___ The input ___

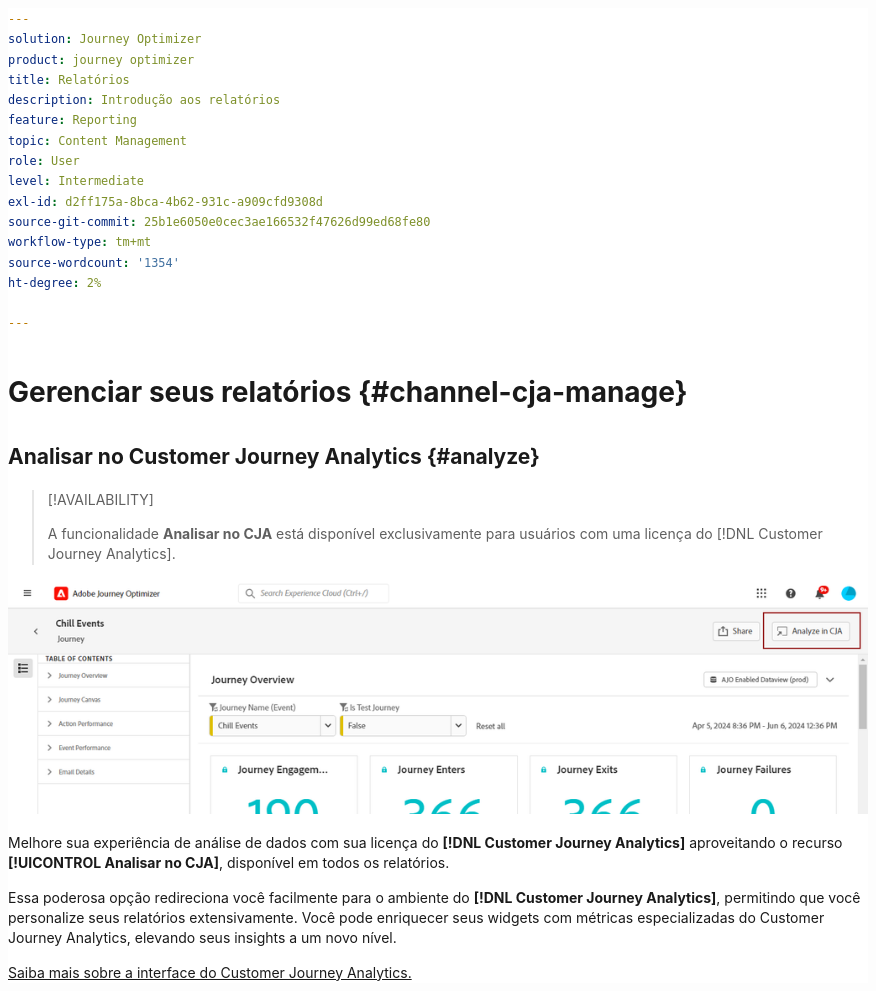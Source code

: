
 ```yaml
---
solution: Journey Optimizer
product: journey optimizer
title: Relatórios
description: Introdução aos relatórios
feature: Reporting
topic: Content Management
role: User
level: Intermediate
exl-id: d2ff175a-8bca-4b62-931c-a909cfd9308d
source-git-commit: 25b1e6050e0cec3ae166532f47626d99ed68fe80
workflow-type: tm+mt
source-wordcount: '1354'
ht-degree: 2%

---
```


# Gerenciar seus relatórios {#channel-cja-manage}

## Analisar no Customer Journey Analytics {#analyze}

>[!AVAILABILITY]
>
> A funcionalidade **Analisar no CJA** está disponível exclusivamente para usuários com uma licença do [!DNL Customer Journey Analytics].

![](assets/cja-analyze.png)

Melhore sua experiência de análise de dados com sua licença do **[!DNL Customer Journey Analytics]** aproveitando o recurso **[!UICONTROL Analisar no CJA]**, disponível em todos os relatórios.

Essa poderosa opção redireciona você facilmente para o ambiente do **[!DNL Customer Journey Analytics]**, permitindo que você personalize seus relatórios extensivamente. Você pode enriquecer seus widgets com métricas especializadas do Customer Journey Analytics, elevando seus insights a um novo nível.

[Saiba mais sobre a interface do Customer Journey Analytics.](https://experienceleague.adobe.com/en/docs/analytics-platform/using/cja-overview/cja-getting-started)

___

Reproduce every line from the entries that holds the word "Analisar".

## Analisar no Customer Journey Analytics {#analyze}
> A funcionalidade **Analisar no CJA** está disponível exclusivamente para usuários com uma licença do [!DNL Customer Journey Analytics].
Melhore sua experiência de análise de dados com sua licença do **[!DNL Customer Journey Analytics]** aproveitando o recurso **[!UICONTROL Analisar no CJA]**, disponível em todos os relatórios.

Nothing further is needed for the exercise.